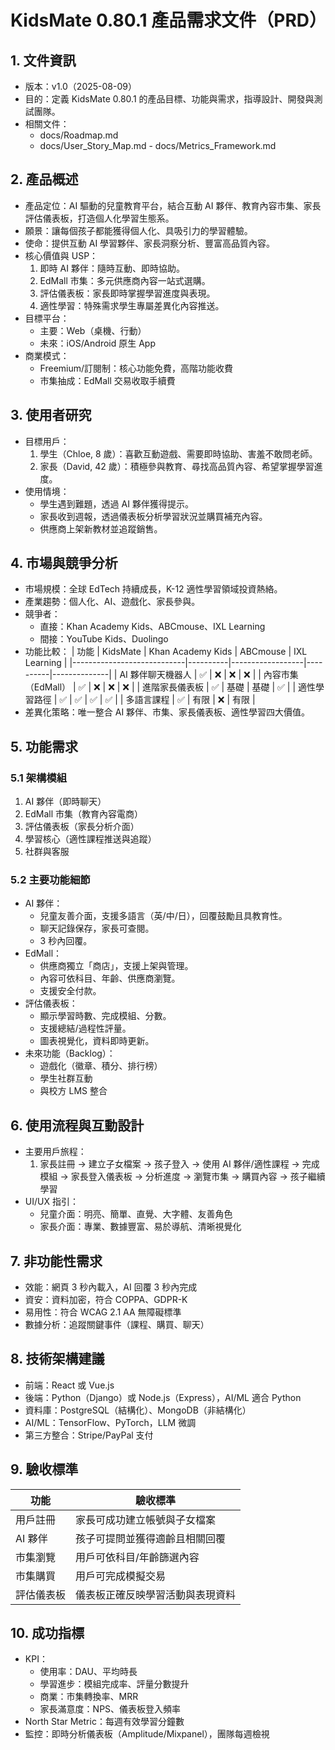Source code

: # KidsMate 0.80.1 產品需求文件（PRD）

## 1. 文件資訊
- 版本：v1.0（2025-08-09）
- 目的：定義 KidsMate 0.80.1 的產品目標、功能與需求，指導設計、開發與測試團隊。
- 相關文件：
  - docs/Roadmap.md
  - docs/User_Story_Map.md  - docs/Metrics_Framework.md

## 2. 產品概述
- 產品定位：AI 驅動的兒童教育平台，結合互動 AI 夥伴、教育內容市集、家長評估儀表板，打造個人化學習生態系。
- 願景：讓每個孩子都能獲得個人化、具吸引力的學習體驗。
- 使命：提供互動 AI 學習夥伴、家長洞察分析、豐富高品質內容。
- 核心價值與 USP：
  1. 即時 AI 夥伴：隨時互動、即時協助。
  2. EdMall 市集：多元供應商內容一站式選購。
  3. 評估儀表板：家長即時掌握學習進度與表現。
  4. 適性學習：特殊需求學生專屬差異化內容推送。
- 目標平台：
  - 主要：Web（桌機、行動）
  - 未來：iOS/Android 原生 App
- 商業模式：
  - Freemium/訂閱制：核心功能免費，高階功能收費
  - 市集抽成：EdMall 交易收取手續費

## 3. 使用者研究
- 目標用戶：
  1. 學生（Chloe, 8 歲）：喜歡互動遊戲、需要即時協助、害羞不敢問老師。
  2. 家長（David, 42 歲）：積極參與教育、尋找高品質內容、希望掌握學習進度。
- 使用情境：
  - 學生遇到難題，透過 AI 夥伴獲得提示。
  - 家長收到週報，透過儀表板分析學習狀況並購買補充內容。
  - 供應商上架新教材並追蹤銷售。

## 4. 市場與競爭分析
- 市場規模：全球 EdTech 持續成長，K-12 適性學習領域投資熱絡。
- 產業趨勢：個人化、AI、遊戲化、家長參與。
- 競爭者：
  - 直接：Khan Academy Kids、ABCmouse、IXL Learning
  - 間接：YouTube Kids、Duolingo
- 功能比較：
  | 功能                        | KidsMate | Khan Academy Kids | ABCmouse | IXL Learning |
  |----------------------------|----------|------------------|----------|--------------|
  | AI 夥伴聊天機器人          | ✅        | ❌                | ❌        | ❌            |
  | 內容市集（EdMall）         | ✅        | ❌                | ❌        | ❌            |
  | 進階家長儀表板             | ✅        | 基礎              | 基礎      | ✅            |
  | 適性學習路徑               | ✅        | ✅                | ✅        | ✅            |
  | 多語言課程                 | ✅        | 有限              | ❌        | 有限          |
- 差異化策略：唯一整合 AI 夥伴、市集、家長儀表板、適性學習四大價值。

## 5. 功能需求
### 5.1 架構模組
1. AI 夥伴（即時聊天）
2. EdMall 市集（教育內容電商）
3. 評估儀表板（家長分析介面）
4. 學習核心（適性課程推送與追蹤）
5. 社群與客服

### 5.2 主要功能細節
- AI 夥伴：
  - 兒童友善介面，支援多語言（英/中/日），回覆鼓勵且具教育性。
  - 聊天記錄保存，家長可查閱。
  - 3 秒內回覆。
- EdMall：
  - 供應商獨立「商店」，支援上架與管理。
  - 內容可依科目、年齡、供應商瀏覽。
  - 支援安全付款。
- 評估儀表板：
  - 顯示學習時數、完成模組、分數。
  - 支援總結/過程性評量。
  - 圖表視覺化，資料即時更新。
- 未來功能（Backlog）：
  - 遊戲化（徽章、積分、排行榜）
  - 學生社群互動
  - 與校方 LMS 整合

## 6. 使用流程與互動設計
- 主要用戶旅程：
  1. 家長註冊 → 建立子女檔案 → 孩子登入 → 使用 AI 夥伴/適性課程 → 完成模組 → 家長登入儀表板 → 分析進度 → 瀏覽市集 → 購買內容 → 孩子繼續學習
- UI/UX 指引：
  - 兒童介面：明亮、簡單、直覺、大字體、友善角色
  - 家長介面：專業、數據豐富、易於導航、清晰視覺化

## 7. 非功能性需求
- 效能：網頁 3 秒內載入，AI 回覆 3 秒內完成
- 資安：資料加密，符合 COPPA、GDPR-K
- 易用性：符合 WCAG 2.1 AA 無障礙標準
- 數據分析：追蹤關鍵事件（課程、購買、聊天）

## 8. 技術架構建議
- 前端：React 或 Vue.js
- 後端：Python（Django）或 Node.js（Express），AI/ML 適合 Python
- 資料庫：PostgreSQL（結構化）、MongoDB（非結構化）
- AI/ML：TensorFlow、PyTorch，LLM 微調
- 第三方整合：Stripe/PayPal 支付

## 9. 驗收標準
| 功能                | 驗收標準                                      |
|---------------------|-----------------------------------------------|
| 用戶註冊            | 家長可成功建立帳號與子女檔案                  |
| AI 夥伴             | 孩子可提問並獲得適齡且相關回覆                |
| 市集瀏覽            | 用戶可依科目/年齡篩選內容                     |
| 市集購買            | 用戶可完成模擬交易                            |
| 評估儀表板          | 儀表板正確反映學習活動與表現資料               |

## 10. 成功指標
- KPI：
  - 使用率：DAU、平均時長
  - 學習進步：模組完成率、評量分數提升
  - 商業：市集轉換率、MRR
  - 家長滿意度：NPS、儀表板登入頻率
- North Star Metric：每週有效學習分鐘數
- 監控：即時分析儀表板（Amplitude/Mixpanel），團隊每週檢視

**********

▶ _The task_: Answer with one number only, the count of lines in the listing that hold the word "KidsMate".

▶ _Answer below_: 3